→ EXERCISE AIM
Search the records for the word "muito" and report each line that has it.
RECORDS FOR THE TASK Block Start
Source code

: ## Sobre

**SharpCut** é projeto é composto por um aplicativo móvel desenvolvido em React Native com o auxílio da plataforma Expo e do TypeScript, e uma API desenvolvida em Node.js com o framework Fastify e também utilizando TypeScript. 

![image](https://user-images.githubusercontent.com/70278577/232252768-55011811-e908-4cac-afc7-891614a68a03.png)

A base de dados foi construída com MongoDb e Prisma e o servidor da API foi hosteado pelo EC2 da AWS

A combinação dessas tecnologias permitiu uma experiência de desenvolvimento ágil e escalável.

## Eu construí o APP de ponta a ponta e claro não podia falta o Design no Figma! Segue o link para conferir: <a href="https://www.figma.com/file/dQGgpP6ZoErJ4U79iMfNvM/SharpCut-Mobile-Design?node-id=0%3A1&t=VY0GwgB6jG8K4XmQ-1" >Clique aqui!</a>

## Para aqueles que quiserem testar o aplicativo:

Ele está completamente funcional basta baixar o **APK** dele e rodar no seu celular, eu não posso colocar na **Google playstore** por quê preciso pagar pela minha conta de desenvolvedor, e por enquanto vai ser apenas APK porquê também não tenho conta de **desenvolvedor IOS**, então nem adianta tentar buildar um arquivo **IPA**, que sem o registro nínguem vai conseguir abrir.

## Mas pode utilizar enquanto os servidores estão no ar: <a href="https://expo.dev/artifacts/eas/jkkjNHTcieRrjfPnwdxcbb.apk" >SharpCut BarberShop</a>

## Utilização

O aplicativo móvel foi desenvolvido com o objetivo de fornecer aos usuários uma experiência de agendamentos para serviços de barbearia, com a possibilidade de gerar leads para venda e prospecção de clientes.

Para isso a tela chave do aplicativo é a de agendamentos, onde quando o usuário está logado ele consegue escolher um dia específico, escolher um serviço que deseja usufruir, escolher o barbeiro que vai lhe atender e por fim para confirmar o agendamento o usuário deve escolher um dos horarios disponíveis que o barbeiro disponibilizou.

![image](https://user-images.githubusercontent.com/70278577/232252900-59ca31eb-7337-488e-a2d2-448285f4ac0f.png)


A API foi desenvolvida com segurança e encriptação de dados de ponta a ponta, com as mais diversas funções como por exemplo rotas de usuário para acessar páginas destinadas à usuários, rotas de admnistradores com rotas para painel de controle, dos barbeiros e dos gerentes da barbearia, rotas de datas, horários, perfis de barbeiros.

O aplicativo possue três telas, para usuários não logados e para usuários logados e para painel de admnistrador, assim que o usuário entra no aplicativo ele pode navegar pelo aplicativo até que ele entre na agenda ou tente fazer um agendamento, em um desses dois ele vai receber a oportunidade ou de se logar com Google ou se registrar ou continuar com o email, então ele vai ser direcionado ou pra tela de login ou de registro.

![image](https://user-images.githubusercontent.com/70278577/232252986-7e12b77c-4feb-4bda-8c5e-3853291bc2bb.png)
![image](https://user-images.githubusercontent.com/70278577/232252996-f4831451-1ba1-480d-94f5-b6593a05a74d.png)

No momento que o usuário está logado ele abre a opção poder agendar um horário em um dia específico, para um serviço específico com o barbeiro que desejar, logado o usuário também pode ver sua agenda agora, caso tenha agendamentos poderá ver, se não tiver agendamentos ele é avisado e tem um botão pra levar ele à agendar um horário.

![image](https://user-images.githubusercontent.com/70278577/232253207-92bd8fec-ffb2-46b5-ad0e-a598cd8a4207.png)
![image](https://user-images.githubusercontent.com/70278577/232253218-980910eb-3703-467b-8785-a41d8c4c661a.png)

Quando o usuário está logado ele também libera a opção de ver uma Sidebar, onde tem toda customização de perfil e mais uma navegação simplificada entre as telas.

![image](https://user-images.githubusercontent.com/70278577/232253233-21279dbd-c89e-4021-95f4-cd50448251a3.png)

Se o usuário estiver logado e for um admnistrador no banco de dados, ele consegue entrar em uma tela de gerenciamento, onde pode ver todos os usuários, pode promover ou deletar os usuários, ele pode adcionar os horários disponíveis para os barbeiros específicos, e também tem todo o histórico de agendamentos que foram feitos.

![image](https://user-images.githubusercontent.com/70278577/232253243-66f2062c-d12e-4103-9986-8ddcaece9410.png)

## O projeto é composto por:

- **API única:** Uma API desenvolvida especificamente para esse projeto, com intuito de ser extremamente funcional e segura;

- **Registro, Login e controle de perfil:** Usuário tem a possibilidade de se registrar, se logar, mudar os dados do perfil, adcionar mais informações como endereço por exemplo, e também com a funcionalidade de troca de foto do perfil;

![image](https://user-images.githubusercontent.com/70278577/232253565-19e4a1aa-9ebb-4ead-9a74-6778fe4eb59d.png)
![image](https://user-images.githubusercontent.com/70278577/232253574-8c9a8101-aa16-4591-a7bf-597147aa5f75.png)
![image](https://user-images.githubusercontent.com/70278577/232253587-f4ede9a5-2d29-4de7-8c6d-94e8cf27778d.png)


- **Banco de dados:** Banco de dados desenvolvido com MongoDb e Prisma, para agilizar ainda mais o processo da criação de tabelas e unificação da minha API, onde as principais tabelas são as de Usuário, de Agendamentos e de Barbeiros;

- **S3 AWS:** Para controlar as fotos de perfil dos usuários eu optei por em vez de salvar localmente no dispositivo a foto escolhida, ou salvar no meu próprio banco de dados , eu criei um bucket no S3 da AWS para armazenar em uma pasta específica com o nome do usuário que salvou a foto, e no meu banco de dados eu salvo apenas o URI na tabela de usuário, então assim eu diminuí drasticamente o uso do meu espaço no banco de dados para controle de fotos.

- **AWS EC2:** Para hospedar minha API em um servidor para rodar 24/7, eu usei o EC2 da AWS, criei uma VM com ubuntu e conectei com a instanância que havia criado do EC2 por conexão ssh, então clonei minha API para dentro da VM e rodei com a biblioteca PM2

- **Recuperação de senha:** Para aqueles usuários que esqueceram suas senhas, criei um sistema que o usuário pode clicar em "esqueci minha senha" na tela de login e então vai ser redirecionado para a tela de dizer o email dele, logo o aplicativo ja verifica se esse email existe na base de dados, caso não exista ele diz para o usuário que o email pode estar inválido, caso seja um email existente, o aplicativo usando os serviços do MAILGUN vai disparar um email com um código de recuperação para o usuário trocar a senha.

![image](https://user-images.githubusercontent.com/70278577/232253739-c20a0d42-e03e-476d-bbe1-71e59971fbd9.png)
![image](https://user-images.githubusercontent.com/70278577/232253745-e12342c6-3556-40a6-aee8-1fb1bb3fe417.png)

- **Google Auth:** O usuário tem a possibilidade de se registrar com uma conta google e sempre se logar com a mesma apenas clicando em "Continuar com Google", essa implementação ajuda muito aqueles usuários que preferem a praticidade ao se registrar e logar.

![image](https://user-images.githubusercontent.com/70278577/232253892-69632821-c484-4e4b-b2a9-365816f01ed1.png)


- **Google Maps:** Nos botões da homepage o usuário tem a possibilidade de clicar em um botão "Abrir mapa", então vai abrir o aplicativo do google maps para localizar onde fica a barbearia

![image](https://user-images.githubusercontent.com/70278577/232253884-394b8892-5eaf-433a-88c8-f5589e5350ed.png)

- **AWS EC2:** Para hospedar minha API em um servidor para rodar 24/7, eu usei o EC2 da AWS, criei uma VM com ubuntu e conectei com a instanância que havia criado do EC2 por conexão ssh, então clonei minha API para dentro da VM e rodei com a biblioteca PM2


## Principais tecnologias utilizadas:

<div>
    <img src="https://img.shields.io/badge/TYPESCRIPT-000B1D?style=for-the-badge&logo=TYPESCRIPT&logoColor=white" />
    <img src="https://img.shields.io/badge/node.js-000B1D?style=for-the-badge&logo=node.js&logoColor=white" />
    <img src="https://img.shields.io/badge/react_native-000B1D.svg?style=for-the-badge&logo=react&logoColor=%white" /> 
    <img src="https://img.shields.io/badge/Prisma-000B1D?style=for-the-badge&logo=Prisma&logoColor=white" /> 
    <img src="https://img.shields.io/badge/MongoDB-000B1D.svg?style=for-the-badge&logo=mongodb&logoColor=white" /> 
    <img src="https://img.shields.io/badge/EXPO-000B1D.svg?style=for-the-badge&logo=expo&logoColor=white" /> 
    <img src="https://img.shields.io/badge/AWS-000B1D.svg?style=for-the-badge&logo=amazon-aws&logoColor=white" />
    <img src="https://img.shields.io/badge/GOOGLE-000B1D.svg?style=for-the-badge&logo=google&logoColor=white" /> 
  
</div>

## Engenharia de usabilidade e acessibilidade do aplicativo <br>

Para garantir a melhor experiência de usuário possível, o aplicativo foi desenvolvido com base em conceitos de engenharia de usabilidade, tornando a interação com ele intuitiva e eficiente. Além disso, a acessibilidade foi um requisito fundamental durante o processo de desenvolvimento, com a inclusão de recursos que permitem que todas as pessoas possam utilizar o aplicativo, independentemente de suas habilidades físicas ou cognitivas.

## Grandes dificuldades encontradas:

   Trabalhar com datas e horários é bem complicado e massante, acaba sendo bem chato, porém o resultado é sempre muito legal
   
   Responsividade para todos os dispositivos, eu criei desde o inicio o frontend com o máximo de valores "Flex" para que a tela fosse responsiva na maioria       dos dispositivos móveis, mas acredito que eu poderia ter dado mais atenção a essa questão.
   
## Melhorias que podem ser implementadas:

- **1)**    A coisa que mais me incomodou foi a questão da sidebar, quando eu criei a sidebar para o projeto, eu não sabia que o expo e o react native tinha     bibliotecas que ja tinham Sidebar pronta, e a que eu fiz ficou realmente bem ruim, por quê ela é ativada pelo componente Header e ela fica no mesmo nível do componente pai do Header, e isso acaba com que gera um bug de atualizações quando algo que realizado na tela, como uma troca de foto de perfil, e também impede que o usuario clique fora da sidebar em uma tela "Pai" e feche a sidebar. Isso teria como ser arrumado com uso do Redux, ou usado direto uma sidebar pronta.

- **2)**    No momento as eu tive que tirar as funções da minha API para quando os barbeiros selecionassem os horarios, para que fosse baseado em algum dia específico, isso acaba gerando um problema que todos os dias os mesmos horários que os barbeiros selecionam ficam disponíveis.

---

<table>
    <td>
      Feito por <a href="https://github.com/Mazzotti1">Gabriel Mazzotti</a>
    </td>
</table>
RECORDS FOR THE TASK Block End
→ TASK RESPONSE
- **Google Auth:** O usuário tem a possibilidade de se registrar com uma conta google e sempre se logar com a mesma apenas clicando em "Continuar com Google", essa implementação ajuda muito aqueles usuários que preferem a praticidade ao se registrar e logar.
   Trabalhar com datas e horários é bem complicado e massante, acaba sendo bem chato, porém o resultado é sempre muito legal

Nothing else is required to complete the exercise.